## Excerpted records
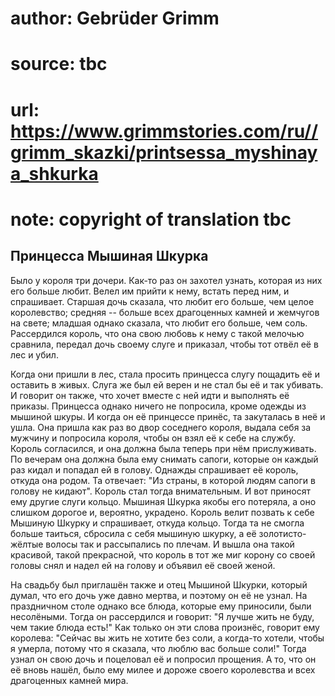 # author: Gebrüder Grimm
# source: tbc
# url: https://www.grimmstories.com/ru//grimm_skazki/printsessa_myshinaya_shkurka
# note: copyright of translation tbc

## Принцесса Мышиная Шкурка 

Было у короля три дочери. Как-то раз он захотел узнать, которая из них
его больше любит. Велел им прийти к нему, встать перед ним, и
спрашивает. Старшая дочь сказала, что любит его больше, чем целое
королевство; средняя -- больше всех драгоценных камней и жемчугов на
свете; младшая однако сказала, что любит его больше, чем соль.
Рассердился король, что она свою любовь к нему с такой мелочью сравнила,
передал дочь своему слуге и приказал, чтобы тот отвёл её в лес и убил.

Когда они пришли в лес, стала просить принцесса слугу пощадить её и
оставить в живых. Слуга же был ей верен и не стал бы её и так убивать. И
говорит он также, что хочет вместе с ней идти и выполнять её приказы.
Принцесса однако ничего не попросила, кроме одежды из мышиной шкуры. И
когда он её принцессе принёс, та закуталась в неё и ушла. Она пришла как
раз во двор соседнего короля, выдала себя за мужчину и попросила короля,
чтобы он взял её к себе на службу. Король согласился, и она должна была
теперь при нём прислуживать. По вечерам она должна была ему снимать
сапоги, которые он каждый раз кидал и попадал ей в голову. Однажды
спрашивает её король, откуда она родом. Та отвечает: "Из страны, в
которой людям сапоги в голову не кидают". Король стал тогда
внимательным. И вот приносят ему другие слуги кольцо. Мышиная Шкурка
якобы его потеряла, а оно слишком дорогое и, вероятно, украдено. Король
велит позвать к себе Мышиную Шкурку и спрашивает, откуда кольцо. Тогда
та не смогла больше таиться, сбросила с себя мышиную шкурку, а её
золотисто-жёлтые волосы так и рассыпались по плечам. И вышла она такой
красивой, такой прекрасной, что король в тот же миг корону со своей
головы снял и надел ей на голову и объявил её своей женой.

На свадьбу был приглашён также и отец Мышиной Шкурки, который думал, что
его дочь уже давно мертва, и поэтому он её не узнал. На праздничном
столе однако все блюда, которые ему приносили, были несолёными. Тогда он
рассердился и говорит: "Я лучше жить не буду, чем такие блюда есть!"
Как только он эти слова произнёс, говорит ему королева: "Сейчас вы жить
не хотите без соли, а когда-то хотели, чтобы я умерла, потому что я
сказала, что люблю вас больше соли!" Тогда узнал он свою дочь и
поцеловал её и попросил прощения. А то, что он её вновь нашёл, было ему
милее и дороже своего королевства и всех драгоценных камней мира.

## What the task asks
Images should not appear in the copy; retype the listing above exactly.

## Response area
 # author: Gebrüder Grimm
# source: tbc
# url: https://www.grimmstories.com/ru//grimm_skazki/printsessa_myshinaya_shkurka
# note: copyright of translation tbc

## Принцесса Мышиная Шкурка 

Было у короля три дочери. Как-то раз он захотел узнать, которая из них
его больше любит. Велел им прийти к нему, встать перед ним, и
спрашивает. Старшая дочь сказала, что любит его больше, чем целое
королевство; средняя -- больше всех драгоценных камней и жемчугов на
свете; младшая однако сказала, что любит его больше, чем соль.
Рассердился король, что она свою любовь к нему с такой мелочью сравнила,
передал дочь своему слуге и приказал, чтобы тот отвёл её в лес и убил.

Когда они пришли в лес, стала просить принцесса слугу пощадить её и
оставить в живых. Слуга же был ей верен и не стал бы её и так убивать. И
говорит он также, что хочет вместе с ней идти и выполнять её приказы.
Принцесса однако ничего не попросила, кроме одежды из мышиной шкуры. И
когда он её принцессе принёс, та закуталась в неё и ушла. Она пришла как
раз во двор соседнего короля, выдала себя за мужчину и попросила короля,
чтобы он взял её к себе на службу. Король согласился, и она должна была
теперь при нём прислуживать. По вечерам она должна была ему снимать
сапоги, которые он каждый раз кидал и попадал ей в голову. Однажды
спрашивает её король, откуда она родом. Та отвечает: "Из страны, в
которой людям сапоги в голову не кидают". Король стал тогда
внимательным. И вот приносят ему другие слуги кольцо. Мышиная Шкурка
якобы его потеряла, а оно слишком дорогое и, вероятно, украдено. Король
велит позвать к себе Мышиную Шкурку и спрашивает, откуда кольцо. Тогда
та не смогла больше таиться, сбросила с себя мышиную шкурку, а её
золотисто-жёлтые волосы так и рассыпались по плечам. И вышла она такой
красивой, такой прекрасной, что король в тот же миг корону со своей
головы снял и надел ей на голову и объявил её своей женой.

На свадьбу был приглашён также и отец Мышиной Шкурки, который думал, что
его дочь уже давно мертва, и поэтому он её не узнал. На праздничном
столе однако все блюда, которые ему приносили, были несолёными. Тогда он
рассердился и говорит: "Я лучше жить не буду, чем такие блюда есть!"
Как только он эти слова произнёс, говорит ему королева: "Сейчас вы жить
не хотите без соли, а когда-то хотели, чтобы я умерла, потому что я
сказала, что люблю вас больше соли!" Тогда узнал он свою дочь и
поцеловал её и попросил прощения. А то, что он её вновь нашёл, было ему
милее и дороже своего королевства и всех драгоценных камней мира.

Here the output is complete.